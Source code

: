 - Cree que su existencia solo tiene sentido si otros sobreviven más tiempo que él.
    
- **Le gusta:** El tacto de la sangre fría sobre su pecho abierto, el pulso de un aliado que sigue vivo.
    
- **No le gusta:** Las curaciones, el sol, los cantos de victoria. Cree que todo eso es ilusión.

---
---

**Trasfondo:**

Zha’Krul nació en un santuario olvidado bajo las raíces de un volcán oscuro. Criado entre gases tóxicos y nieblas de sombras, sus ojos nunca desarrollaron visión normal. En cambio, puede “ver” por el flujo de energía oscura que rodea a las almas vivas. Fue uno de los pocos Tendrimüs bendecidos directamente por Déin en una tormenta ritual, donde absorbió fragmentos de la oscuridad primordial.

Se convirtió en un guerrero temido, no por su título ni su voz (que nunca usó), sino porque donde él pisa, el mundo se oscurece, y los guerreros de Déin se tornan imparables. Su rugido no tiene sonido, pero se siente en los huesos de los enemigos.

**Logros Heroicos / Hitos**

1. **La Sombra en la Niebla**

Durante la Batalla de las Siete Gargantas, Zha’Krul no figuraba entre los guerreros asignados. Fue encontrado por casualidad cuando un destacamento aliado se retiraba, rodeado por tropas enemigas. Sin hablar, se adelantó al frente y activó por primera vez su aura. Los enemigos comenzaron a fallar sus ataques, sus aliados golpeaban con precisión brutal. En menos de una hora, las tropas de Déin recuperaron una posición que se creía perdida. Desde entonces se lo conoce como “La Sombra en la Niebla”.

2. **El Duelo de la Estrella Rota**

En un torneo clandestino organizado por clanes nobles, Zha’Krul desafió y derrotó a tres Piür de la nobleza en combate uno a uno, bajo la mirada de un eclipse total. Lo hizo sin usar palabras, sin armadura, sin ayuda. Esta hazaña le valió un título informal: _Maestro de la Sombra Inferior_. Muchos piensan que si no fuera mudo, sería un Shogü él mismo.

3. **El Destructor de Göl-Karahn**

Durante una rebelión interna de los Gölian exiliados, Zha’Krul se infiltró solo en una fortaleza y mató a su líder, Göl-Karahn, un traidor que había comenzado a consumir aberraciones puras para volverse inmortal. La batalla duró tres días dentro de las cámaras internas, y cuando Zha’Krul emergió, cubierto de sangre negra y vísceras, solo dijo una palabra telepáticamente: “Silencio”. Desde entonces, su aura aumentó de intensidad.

-------------------------

What is required
Output should match, line for line, the stretch of the material above from the line holding "Se convirtió en" through the line holding "3. **El Destructor de Göl-Karahn**".

Output below
Se convirtió en un guerrero temido, no por su título ni su voz (que nunca usó), sino porque donde él pisa, el mundo se oscurece, y los guerreros de Déin se tornan imparables. Su rugido no tiene sonido, pero se siente en los huesos de los enemigos.

**Logros Heroicos / Hitos**

1. **La Sombra en la Niebla**

Durante la Batalla de las Siete Gargantas, Zha’Krul no figuraba entre los guerreros asignados. Fue encontrado por casualidad cuando un destacamento aliado se retiraba, rodeado por tropas enemigas. Sin hablar, se adelantó al frente y activó por primera vez su aura. Los enemigos comenzaron a fallar sus ataques, sus aliados golpeaban con precisión brutal. En menos de una hora, las tropas de Déin recuperaron una posición que se creía perdida. Desde entonces se lo conoce como “La Sombra en la Niebla”.

2. **El Duelo de la Estrella Rota**

En un torneo clandestino organizado por clanes nobles, Zha’Krul desafió y derrotó a tres Piür de la nobleza en combate uno a uno, bajo la mirada de un eclipse total. Lo hizo sin usar palabras, sin armadura, sin ayuda. Esta hazaña le valió un título informal: _Maestro de la Sombra Inferior_. Muchos piensan que si no fuera mudo, sería un Shogü él mismo.

3. **El Destructor de Göl-Karahn**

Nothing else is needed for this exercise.